Others went to a party for harmless fun. The gang was taking shots and your buddy gave you one (acceptance). Not even liking the taste of liquor, you did it because everyone else was doing it and you didn't want to be the one to put a downer at the party (compromise). Before you knew it, 1 turned into 20 and they said you were the life of the party (camaraderie). They had to tell you because you don't remember a thing until you walked outside to begin your day only to see your car in a mangled mess and blood on the fender (confusion). You call your buddy to ask what happened last night, he says he doesn't know but you can tell he does and he hangs up on you (rejection). The police pull up to your residence and asks for your name and if that is your car (fear). Because if it is, they need for you to go to the police station with them to answer a few questions (solitude).
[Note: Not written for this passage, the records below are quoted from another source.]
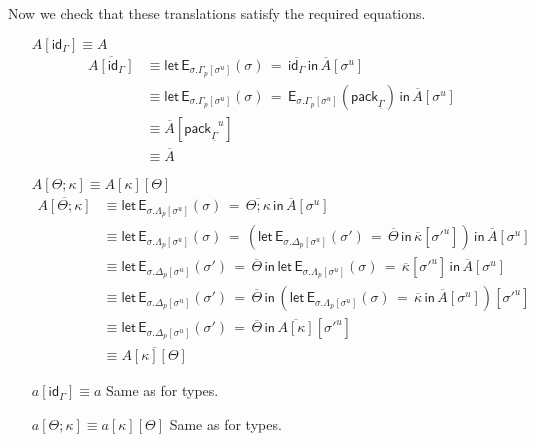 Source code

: \documentclass[10pt]{article}
\theoremstyle{definition}
\newcommand{\id}{\mathsf{id}}
\newcommand\EEs[4]{\ensuremath{\mathsf{let} \, \mathsf{E}_{#1}(#3) \, = \, {#2} \, \mathsf{in} \, #4}}
\newcommand\EIs[2]{\ensuremath{\mathsf{E}_{#1}{(#2)}}}
\newcommand\pack[1]{\ensuremath{\mathsf{pack}_{#1}}}
\newcommand\unp[2]{\ensuremath{{#2}^u}}
\newcommand{\modeof}[1]{{#1}_p}
\newcommand{\upstairs}[1]{\overline{#1}}
\newcommand{\downstairs}[1]{\underline{#1}}
\begin{document}
Now we check that these translations satisfy the required equations.

\begin{enumerate}[style = multiline, labelwidth = 80pt]
\item[{$A[\id_\Gamma] \equiv A$}] 
\begin{align*}
\upstairs{A[\id_\Gamma]}
&\equiv \EEs{\sigma.\modeof{\Gamma}[\unp{\Gamma}{\sigma}]}{\upstairs{\id_\Gamma}}{\sigma}{\upstairs{A}[\unp{\Gamma}{\sigma}]} \\
&\equiv \EEs{\sigma.\modeof{\Gamma}[\unp{\Gamma}{\sigma}]}{\EIs{\sigma.\modeof{\Gamma}[\unp{\Gamma}{\sigma}]}{\pack{\downstairs{\Gamma}}}}{\sigma}{\upstairs{A}[\unp{\Gamma}{\sigma}]} \\
&\equiv \upstairs{A}[\unp{\Gamma}{\pack{\downstairs{\Gamma}}}]\\
&\equiv \upstairs{A}
\end{align*}

\item[{$A[\Theta ; \kappa] \equiv A[\kappa][\Theta]$}] 
\begin{align*}
\upstairs{A[\Theta ; \kappa]}
&\equiv \EEs{\sigma.\modeof{\Lambda}[\unp{\Lambda}{\sigma}]}{\upstairs{\Theta ; \kappa}}{\sigma}{\upstairs{A}[\unp{\Lambda}{\sigma}]} \\
&\equiv \EEs{\sigma.\modeof{\Lambda}[\unp{\Lambda}{\sigma}]}{(\EEs{\sigma.\modeof{\Delta}[\unp{\Delta}{\sigma}]}{\upstairs{\Theta}}{\sigma'}{\upstairs{\kappa}[\unp{\upstairs{\Delta}}{\sigma'}]})}{\sigma}{\upstairs{A}[\unp{\Lambda}{\sigma}]} \\
&\equiv \EEs{\sigma.\modeof{\Delta}[\unp{\Delta}{\sigma}]}{\upstairs{\Theta}}{\sigma'}{\EEs{\sigma.\modeof{\Lambda}[\unp{\Lambda}{\sigma}]}{\upstairs{\kappa}[\unp{\upstairs{\Delta}}{\sigma'}]}{\sigma}{\upstairs{A}[\unp{\Lambda}{\sigma}]}} \\
&\equiv \EEs{\sigma.\modeof{\Delta}[\unp{\Delta}{\sigma}]}{\upstairs{\Theta}}{\sigma'}{(\EEs{\sigma.\modeof{\Lambda}[\unp{\Lambda}{\sigma}]}{\upstairs{\kappa}}{\sigma}{\upstairs{A}[\unp{\Lambda}{\sigma}]})[\unp{\Delta}{\sigma'}]} \\
&\equiv \EEs{\sigma.\modeof{\Delta}[\unp{\Delta}{\sigma}]}{\upstairs{\Theta}}{\sigma'}{\upstairs{A[\kappa]}[\unp{\Lambda}{\sigma'}]} \\
&\equiv \upstairs{A[\kappa][\Theta]}
\end{align*}

\item[{$a[\id_\Gamma] \equiv a$}] Same as for types.
\item[{$a[\Theta ; \kappa] \equiv a[\kappa][\Theta]$}] Same as for types.


\end{enumerate}
\end{document}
Or a decision was made to make a little extra money and there was no other way you could see clear then to do a little drug run for some quick cash (problem). In asking around, you are introduced to a gangster from the old school. This isn't what you wanted (bigger problem). The dealer doesn't care especially now that you know who he is and where he works. He puts you through a test to see if you have the moxie to handle the course (problem is growing). He tells you to take some of his guys to a particular house to pick up his bags (mountain of a problem). There are 7 guys and they are all big (mountain with giants). They all talk as if they have your back. When you get to the place, you have to wait outside and the guys tell you what the job is about. They all pull out their guns from various places hidden on them then ask which one would you be more comfortable with (monumental problem).

You see, the suffering is choosing to do different from what your flesh would have you do (Galatians 5:19-21 AMP). Many times it will take work to do it. All the while your flesh will tell you to quit or give it to someone else to do. Your flesh would have you listen to foolishness and make you think it is a better idea then to do the right thing. Your flesh will justify laziness. The suffering is overcoming those ways, thoughts, and actions. Changing your habits by walking in the Spirit (Galatians 5:22-25 AMP). Along the way you learn when choosing life God is right there with you and will walk you through it. It won't feel good at first because you have to overcome what your flesh did. Its a lesson learned and one you are not soon to forget. Life is good. The problems are only tests that can easily be resolved when choosing life. That means when in doubt, ask God, find scriptures that are similar to what you are asking for. Speak those verses....activate those words. That's choosing life.